Task to complete => The answer should consist of all the entries, repeated word for word.

Provided data =>
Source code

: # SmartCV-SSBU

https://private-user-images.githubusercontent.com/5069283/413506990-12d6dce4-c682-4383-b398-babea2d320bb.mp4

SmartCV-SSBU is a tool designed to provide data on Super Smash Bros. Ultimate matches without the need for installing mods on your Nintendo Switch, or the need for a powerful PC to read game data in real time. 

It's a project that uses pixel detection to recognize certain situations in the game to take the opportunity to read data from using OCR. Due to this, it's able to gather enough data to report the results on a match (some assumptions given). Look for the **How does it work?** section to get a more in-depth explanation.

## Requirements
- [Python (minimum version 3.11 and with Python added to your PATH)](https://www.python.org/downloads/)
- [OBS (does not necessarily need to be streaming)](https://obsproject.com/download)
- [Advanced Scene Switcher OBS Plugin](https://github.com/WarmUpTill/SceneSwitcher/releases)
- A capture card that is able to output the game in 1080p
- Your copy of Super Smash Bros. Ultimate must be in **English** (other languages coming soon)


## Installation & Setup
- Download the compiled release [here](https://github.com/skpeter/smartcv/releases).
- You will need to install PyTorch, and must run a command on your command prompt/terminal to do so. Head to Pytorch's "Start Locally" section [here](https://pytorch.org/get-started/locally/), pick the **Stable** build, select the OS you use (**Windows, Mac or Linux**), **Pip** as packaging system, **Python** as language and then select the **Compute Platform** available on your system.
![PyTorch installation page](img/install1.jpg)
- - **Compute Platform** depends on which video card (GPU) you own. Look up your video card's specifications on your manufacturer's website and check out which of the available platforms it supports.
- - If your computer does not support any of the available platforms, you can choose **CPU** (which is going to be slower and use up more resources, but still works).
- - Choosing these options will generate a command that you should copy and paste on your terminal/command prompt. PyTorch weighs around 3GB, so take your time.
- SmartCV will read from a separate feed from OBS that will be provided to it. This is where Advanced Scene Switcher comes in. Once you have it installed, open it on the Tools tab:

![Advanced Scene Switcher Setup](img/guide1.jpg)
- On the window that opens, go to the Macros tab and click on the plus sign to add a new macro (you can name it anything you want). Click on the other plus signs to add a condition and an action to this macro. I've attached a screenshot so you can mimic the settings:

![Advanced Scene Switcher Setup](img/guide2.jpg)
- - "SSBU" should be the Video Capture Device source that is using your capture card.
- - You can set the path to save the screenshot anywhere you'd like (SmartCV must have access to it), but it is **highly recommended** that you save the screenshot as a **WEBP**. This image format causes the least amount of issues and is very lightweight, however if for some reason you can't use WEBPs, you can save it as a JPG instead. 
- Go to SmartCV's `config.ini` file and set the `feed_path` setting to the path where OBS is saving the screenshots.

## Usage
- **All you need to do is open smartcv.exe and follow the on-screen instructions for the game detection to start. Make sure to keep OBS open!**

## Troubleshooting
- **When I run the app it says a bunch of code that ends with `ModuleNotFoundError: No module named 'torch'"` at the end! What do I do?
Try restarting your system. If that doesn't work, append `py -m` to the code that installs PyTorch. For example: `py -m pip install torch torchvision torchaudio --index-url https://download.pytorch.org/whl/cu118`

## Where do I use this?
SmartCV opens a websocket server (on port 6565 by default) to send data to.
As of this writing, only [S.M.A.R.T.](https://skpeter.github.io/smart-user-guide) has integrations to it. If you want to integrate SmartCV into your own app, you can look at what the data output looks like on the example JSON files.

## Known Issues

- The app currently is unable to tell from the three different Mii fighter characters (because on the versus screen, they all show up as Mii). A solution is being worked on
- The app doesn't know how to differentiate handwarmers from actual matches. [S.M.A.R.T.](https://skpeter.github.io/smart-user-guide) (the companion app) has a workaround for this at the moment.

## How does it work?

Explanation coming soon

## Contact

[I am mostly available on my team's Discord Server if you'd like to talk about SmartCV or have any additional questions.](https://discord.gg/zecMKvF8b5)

Answer to the exercise =>
Source code

: # SmartCV-SSBU

https://private-user-images.githubusercontent.com/5069283/413506990-12d6dce4-c682-4383-b398-babea2d320bb.mp4

SmartCV-SSBU is a tool designed to provide data on Super Smash Bros. Ultimate matches without the need for installing mods on your Nintendo Switch, or the need for a powerful PC to read game data in real time. 

It's a project that uses pixel detection to recognize certain situations in the game to take the opportunity to read data from using OCR. Due to this, it's able to gather enough data to report the results on a match (some assumptions given). Look for the **How does it work?** section to get a more in-depth explanation.

## Requirements
- [Python (minimum version 3.11 and with Python added to your PATH)](https://www.python.org/downloads/)
- [OBS (does not necessarily need to be streaming)](https://obsproject.com/download)
- [Advanced Scene Switcher OBS Plugin](https://github.com/WarmUpTill/SceneSwitcher/releases)
- A capture card that is able to output the game in 1080p
- Your copy of Super Smash Bros. Ultimate must be in **English** (other languages coming soon)


## Installation & Setup
- Download the compiled release [here](https://github.com/skpeter/smartcv/releases).
- You will need to install PyTorch, and must run a command on your command prompt/terminal to do so. Head to Pytorch's "Start Locally" section [here](https://pytorch.org/get-started/locally/), pick the **Stable** build, select the OS you use (**Windows, Mac or Linux**), **Pip** as packaging system, **Python** as language and then select the **Compute Platform** available on your system.
![PyTorch installation page](img/install1.jpg)
- - **Compute Platform** depends on which video card (GPU) you own. Look up your video card's specifications on your manufacturer's website and check out which of the available platforms it supports.
- - If your computer does not support any of the available platforms, you can choose **CPU** (which is going to be slower and use up more resources, but still works).
- - Choosing these options will generate a command that you should copy and paste on your terminal/command prompt. PyTorch weighs around 3GB, so take your time.
- SmartCV will read from a separate feed from OBS that will be provided to it. This is where Advanced Scene Switcher comes in. Once you have it installed, open it on the Tools tab:

![Advanced Scene Switcher Setup](img/guide1.jpg)
- On the window that opens, go to the Macros tab and click on the plus sign to add a new macro (you can name it anything you want). Click on the other plus signs to add a condition and an action to this macro. I've attached a screenshot so you can mimic the settings:

![Advanced Scene Switcher Setup](img/guide2.jpg)
- - "SSBU" should be the Video Capture Device source that is using your capture card.
- - You can set the path to save the screenshot anywhere you'd like (SmartCV must have access to it), but it is **highly recommended** that you save the screenshot as a **WEBP**. This image format causes the least amount of issues and is very lightweight, however if for some reason you can't use WEBPs, you can save it as a JPG instead. 
- Go to SmartCV's `config.ini` file and set the `feed_path` setting to the path where OBS is saving the screenshots.

## Usage
- **All you need to do is open smartcv.exe and follow the on-screen instructions for the game detection to start. Make sure to keep OBS open!**

## Troubleshooting
- **When I run the app it says a bunch of code that ends with `ModuleNotFoundError: No module named 'torch'"` at the end! What do I do?
Try restarting your system. If that doesn't work, append `py -m` to the code that installs PyTorch. For example: `py -m pip install torch torchvision torchaudio --index-url https://download.pytorch.org/whl/cu118`

## Where do I use this?
SmartCV opens a websocket server (on port 6565 by default) to send data to.
As of this writing, only [S.M.A.R.T.](https://skpeter.github.io/smart-user-guide) has integrations to it. If you want to integrate SmartCV into your own app, you can look at what the data output looks like on the example JSON files.

## Known Issues

- The app currently is unable to tell from the three different Mii fighter characters (because on the versus screen, they all show up as Mii). A solution is being worked on
- The app doesn't know how to differentiate handwarmers from actual matches. [S.M.A.R.T.](https://skpeter.github.io/smart-user-guide) (the companion app) has a workaround for this at the moment.

## How does it work?

Explanation coming soon

## Contact

[I am mostly available on my team's Discord Server if you'd like to talk about SmartCV or have any additional questions.](https://discord.gg/zecMKvF8b5)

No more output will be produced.